La « charte IA » : un outil de contrôle et de conformité désormais incontournable

Comment encadrer l’usage de l’IA par les salariés tout en améliorant la conformité juridique de l’employeur

 

L’intelligence artificielle (l’« IA ») a envahi le monde du travail.

 

Côté salarié, son utilisation a explosé. Côté employeur, on s’interroge sur les mesures à mettre en place pour se conformer au très récent Règlement sur l’IA (1).

 

La charte IA, dont la vocation est d’encadrer les usages de l’IA tout en s’inscrivant dans la stratégie de compliance de l’entreprise qui la porte, est à la croisée des chemins.

 

Encadrer les usages de l’IA par les salariés

 

Presque un salarié sur quatre (22%) a déjà utilisé un outil d’intelligence artificielle dans le cadre professionnel.
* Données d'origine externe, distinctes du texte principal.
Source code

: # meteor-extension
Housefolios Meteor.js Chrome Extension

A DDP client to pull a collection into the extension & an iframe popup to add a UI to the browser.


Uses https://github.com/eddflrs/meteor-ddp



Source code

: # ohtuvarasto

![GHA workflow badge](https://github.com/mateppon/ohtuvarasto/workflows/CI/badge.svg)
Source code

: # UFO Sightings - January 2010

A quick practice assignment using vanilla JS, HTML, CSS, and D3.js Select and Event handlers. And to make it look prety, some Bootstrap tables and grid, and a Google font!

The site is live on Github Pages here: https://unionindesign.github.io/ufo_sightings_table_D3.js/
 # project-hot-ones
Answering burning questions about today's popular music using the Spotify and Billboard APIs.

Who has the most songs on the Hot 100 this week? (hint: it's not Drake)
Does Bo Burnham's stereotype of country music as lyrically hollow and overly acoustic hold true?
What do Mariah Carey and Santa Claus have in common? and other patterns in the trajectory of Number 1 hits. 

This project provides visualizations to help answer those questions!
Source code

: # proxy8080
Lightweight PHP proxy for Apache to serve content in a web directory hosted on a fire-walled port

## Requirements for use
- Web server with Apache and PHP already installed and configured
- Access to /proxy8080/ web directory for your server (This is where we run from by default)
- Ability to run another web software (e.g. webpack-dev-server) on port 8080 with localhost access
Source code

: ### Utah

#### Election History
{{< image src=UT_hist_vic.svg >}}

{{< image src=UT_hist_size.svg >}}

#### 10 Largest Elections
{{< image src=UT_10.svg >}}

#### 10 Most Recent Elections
Parmi eux, plus de la moitié (55 %) l’ont fait sans en informer leur responsable (Étude IFOP pour LearnThings du 21 décembre 2023 au 3 janvier 2024 (2)).

 

Cette situation est créatrice de risques importants pour l’employeur – aussi bien juridiques que commerciaux, réputationnels, financiers ou concurrentiels. Il est donc nécessaire de réglementer les usages de l’IA et d’anticiper les écueils qui y sont liés afin de les éviter autant que possible.

 

C’est précisément l’objectif de la charte IA. Cette dernière, rédigée par l’employeur à destination des salariés, a pour objectif de réglementer les usages par les salariés des divers systèmes et modèles d’IA qu’ils pourraient être amenés à utiliser, tout en définissant les bonnes pratiques à suivre pour limiter les risques liés à cette utilisation et prévoir les outils permettant de s’assurer du bon respect de celle-ci.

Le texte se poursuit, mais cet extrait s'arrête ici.